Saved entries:
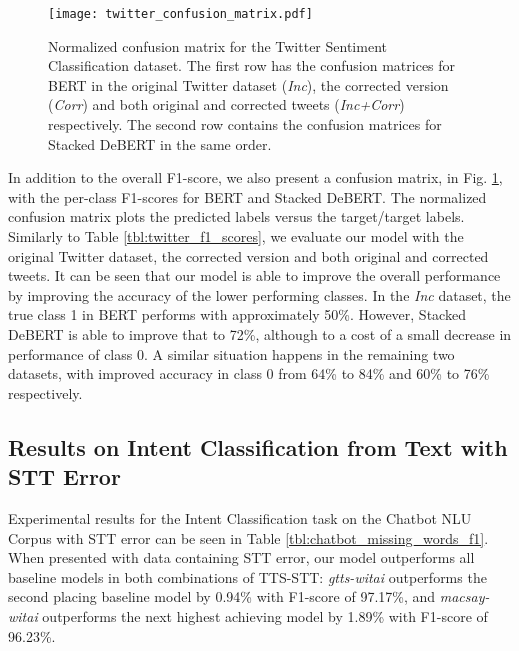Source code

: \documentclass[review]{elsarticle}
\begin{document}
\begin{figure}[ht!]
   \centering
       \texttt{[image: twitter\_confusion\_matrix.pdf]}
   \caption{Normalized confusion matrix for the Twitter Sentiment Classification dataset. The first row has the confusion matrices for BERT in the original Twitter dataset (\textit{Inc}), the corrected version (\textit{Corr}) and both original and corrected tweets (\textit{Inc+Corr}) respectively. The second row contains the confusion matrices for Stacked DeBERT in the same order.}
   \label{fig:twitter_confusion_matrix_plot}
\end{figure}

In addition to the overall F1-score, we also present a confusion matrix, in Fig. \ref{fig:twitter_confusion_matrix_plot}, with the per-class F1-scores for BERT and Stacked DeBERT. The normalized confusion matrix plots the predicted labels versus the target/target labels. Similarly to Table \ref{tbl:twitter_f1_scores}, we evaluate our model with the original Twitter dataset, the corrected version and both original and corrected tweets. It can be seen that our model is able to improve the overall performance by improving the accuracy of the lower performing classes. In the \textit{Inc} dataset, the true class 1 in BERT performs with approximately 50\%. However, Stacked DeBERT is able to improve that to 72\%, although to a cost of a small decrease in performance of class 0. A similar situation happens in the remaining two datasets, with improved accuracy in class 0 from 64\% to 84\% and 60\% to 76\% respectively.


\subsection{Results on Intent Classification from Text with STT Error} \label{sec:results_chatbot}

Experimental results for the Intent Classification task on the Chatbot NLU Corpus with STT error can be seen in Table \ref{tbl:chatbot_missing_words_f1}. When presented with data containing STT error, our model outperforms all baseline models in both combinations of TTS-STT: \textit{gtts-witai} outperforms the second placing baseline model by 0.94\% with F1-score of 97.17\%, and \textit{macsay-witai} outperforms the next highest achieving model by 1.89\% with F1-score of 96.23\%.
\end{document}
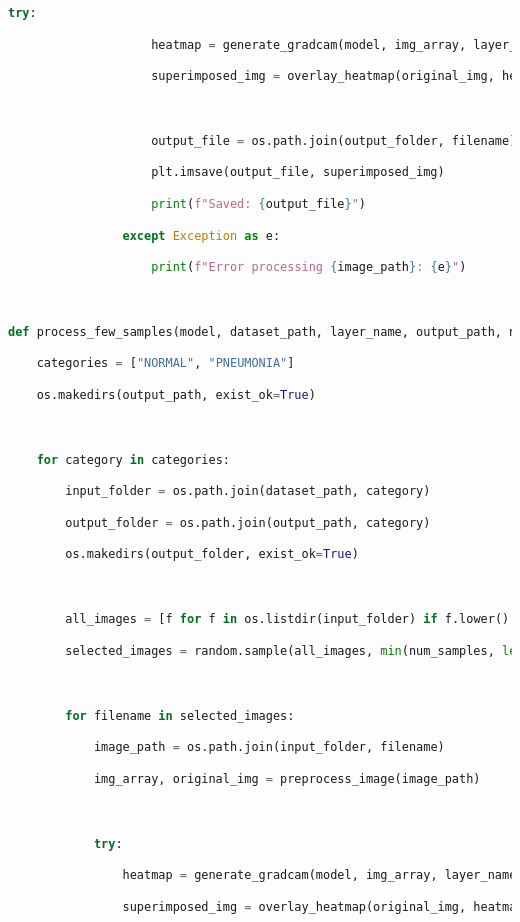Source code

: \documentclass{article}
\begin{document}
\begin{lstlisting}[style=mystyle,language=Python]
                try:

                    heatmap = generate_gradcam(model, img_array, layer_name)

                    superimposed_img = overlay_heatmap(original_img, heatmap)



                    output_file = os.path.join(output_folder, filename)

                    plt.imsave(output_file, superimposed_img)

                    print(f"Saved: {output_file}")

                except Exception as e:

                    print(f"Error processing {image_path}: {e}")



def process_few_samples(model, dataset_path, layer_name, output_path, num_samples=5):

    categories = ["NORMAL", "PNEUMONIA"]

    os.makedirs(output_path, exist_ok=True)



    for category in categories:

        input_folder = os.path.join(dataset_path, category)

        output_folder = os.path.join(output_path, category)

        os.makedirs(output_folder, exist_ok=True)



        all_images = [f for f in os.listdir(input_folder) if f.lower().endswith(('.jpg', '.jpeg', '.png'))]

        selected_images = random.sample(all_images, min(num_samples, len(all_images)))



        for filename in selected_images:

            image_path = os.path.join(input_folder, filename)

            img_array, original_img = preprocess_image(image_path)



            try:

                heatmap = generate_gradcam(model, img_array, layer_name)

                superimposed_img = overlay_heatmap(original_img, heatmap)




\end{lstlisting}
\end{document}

- **Problem requirements**
Type out each line of the records above exactly, skipping any pictures.

- **Solution to the exercise**
Source code

: \documentclass[review]{elsarticle}
\begin{document}
\begin{figure}[ht!]
   \centering
       \texttt{[image: twitter\_confusion\_matrix.pdf]}
   \caption{Normalized confusion matrix for the Twitter Sentiment Classification dataset. The first row has the confusion matrices for BERT in the original Twitter dataset (\textit{Inc}), the corrected version (\textit{Corr}) and both original and corrected tweets (\textit{Inc+Corr}) respectively. The second row contains the confusion matrices for Stacked DeBERT in the same order.}
   \label{fig:twitter_confusion_matrix_plot}
\end{figure}

In addition to the overall F1-score, we also present a confusion matrix, in Fig. \ref{fig:twitter_confusion_matrix_plot}, with the per-class F1-scores for BERT and Stacked DeBERT. The normalized confusion matrix plots the predicted labels versus the target/target labels. Similarly to Table \ref{tbl:twitter_f1_scores}, we evaluate our model with the original Twitter dataset, the corrected version and both original and corrected tweets. It can be seen that our model is able to improve the overall performance by improving the accuracy of the lower performing classes. In the \textit{Inc} dataset, the true class 1 in BERT performs with approximately 50\%. However, Stacked DeBERT is able to improve that to 72\%, although to a cost of a small decrease in performance of class 0. A similar situation happens in the remaining two datasets, with improved accuracy in class 0 from 64\% to 84\% and 60\% to 76\% respectively.


\subsection{Results on Intent Classification from Text with STT Error} \label{sec:results_chatbot}

Experimental results for the Intent Classification task on the Chatbot NLU Corpus with STT error can be seen in Table \ref{tbl:chatbot_missing_words_f1}. When presented with data containing STT error, our model outperforms all baseline models in both combinations of TTS-STT: \textit{gtts-witai} outperforms the second placing baseline model by 0.94\% with F1-score of 97.17\%, and \textit{macsay-witai} outperforms the next highest achieving model by 1.89\% with F1-score of 96.23\%.
\end{document}
Source code

: \documentclass{article}
\begin{document}
\begin{lstlisting}[style=mystyle,language=Python]
                try:

                    heatmap = generate_gradcam(model, img_array, layer_name)

                    superimposed_img = overlay_heatmap(original_img, heatmap)



                    output_file = os.path.join(output_folder, filename)

                    plt.imsave(output_file, superimposed_img)

                    print(f"Saved: {output_file}")

                except Exception as e:

                    print(f"Error processing {image_path}: {e}")



def process_few_samples(model, dataset_path, layer_name, output_path, num_samples=5):

    categories = ["NORMAL", "PNEUMONIA"]

    os.makedirs(output_path, exist_ok=True)



    for category in categories:

        input_folder = os.path.join(dataset_path, category)

        output_folder = os.path.join(output_path, category)

        os.makedirs(output_folder, exist_ok=True)



        all_images = [f for f in os.listdir(input_folder) if f.lower().endswith(('.jpg', '.jpeg', '.png'))]

        selected_images = random.sample(all_images, min(num_samples, len(all_images)))



        for filename in selected_images:

            image_path = os.path.join(input_folder, filename)

            img_array, original_img = preprocess_image(image_path)



            try:

                heatmap = generate_gradcam(model, img_array, layer_name)

                superimposed_img = overlay_heatmap(original_img, heatmap)




\end{lstlisting}
\end{document}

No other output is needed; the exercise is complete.